### Task objective
Only the lines below between the ones containing "O programa será" and "Total | 40 |", inclusive, are to be reproduced, each exactly as it stands.

### Data for processing

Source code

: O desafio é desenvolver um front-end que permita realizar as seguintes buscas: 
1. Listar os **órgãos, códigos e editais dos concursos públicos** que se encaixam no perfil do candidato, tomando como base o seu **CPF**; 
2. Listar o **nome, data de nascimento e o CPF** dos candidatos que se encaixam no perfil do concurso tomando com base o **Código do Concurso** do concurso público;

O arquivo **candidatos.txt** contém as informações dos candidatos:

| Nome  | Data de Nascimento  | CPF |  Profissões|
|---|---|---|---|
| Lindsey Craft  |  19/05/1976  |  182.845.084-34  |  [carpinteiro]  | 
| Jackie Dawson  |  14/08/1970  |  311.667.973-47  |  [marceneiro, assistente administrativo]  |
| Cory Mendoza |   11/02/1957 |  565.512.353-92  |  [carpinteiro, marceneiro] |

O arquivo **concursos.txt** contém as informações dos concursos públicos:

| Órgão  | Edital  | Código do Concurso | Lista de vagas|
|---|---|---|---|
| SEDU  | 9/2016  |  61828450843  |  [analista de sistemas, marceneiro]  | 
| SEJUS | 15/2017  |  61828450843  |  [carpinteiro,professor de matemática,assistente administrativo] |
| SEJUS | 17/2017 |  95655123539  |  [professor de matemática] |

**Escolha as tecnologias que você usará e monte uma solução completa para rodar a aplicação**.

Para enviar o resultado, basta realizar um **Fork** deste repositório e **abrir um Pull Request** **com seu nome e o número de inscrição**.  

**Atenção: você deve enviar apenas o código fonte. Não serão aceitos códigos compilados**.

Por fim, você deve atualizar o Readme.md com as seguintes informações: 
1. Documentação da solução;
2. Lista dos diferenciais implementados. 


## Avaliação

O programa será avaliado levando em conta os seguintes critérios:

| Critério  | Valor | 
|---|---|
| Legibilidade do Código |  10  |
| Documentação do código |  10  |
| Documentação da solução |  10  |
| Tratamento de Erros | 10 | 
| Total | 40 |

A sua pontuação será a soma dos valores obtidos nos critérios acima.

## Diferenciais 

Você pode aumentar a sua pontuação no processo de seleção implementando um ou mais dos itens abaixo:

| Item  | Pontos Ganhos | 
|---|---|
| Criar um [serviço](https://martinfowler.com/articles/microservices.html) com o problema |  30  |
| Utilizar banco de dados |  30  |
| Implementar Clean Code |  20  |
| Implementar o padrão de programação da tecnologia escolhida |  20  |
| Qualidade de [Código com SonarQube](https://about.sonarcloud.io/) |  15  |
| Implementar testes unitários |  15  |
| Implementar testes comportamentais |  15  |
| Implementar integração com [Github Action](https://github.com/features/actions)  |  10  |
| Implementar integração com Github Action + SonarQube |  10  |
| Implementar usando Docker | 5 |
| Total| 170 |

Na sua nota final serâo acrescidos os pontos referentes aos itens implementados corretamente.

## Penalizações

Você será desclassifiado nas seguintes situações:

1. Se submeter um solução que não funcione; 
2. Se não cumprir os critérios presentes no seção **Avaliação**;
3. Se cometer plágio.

### Solution for this problem
O programa será avaliado levando em conta os seguintes critérios:

| Critério  | Valor | 
|---|---|
| Legibilidade do Código |  10  |
| Documentação do código |  10  |
| Documentação da solução |  10  |
| Tratamento de Erros | 10 | 
| Total | 40 |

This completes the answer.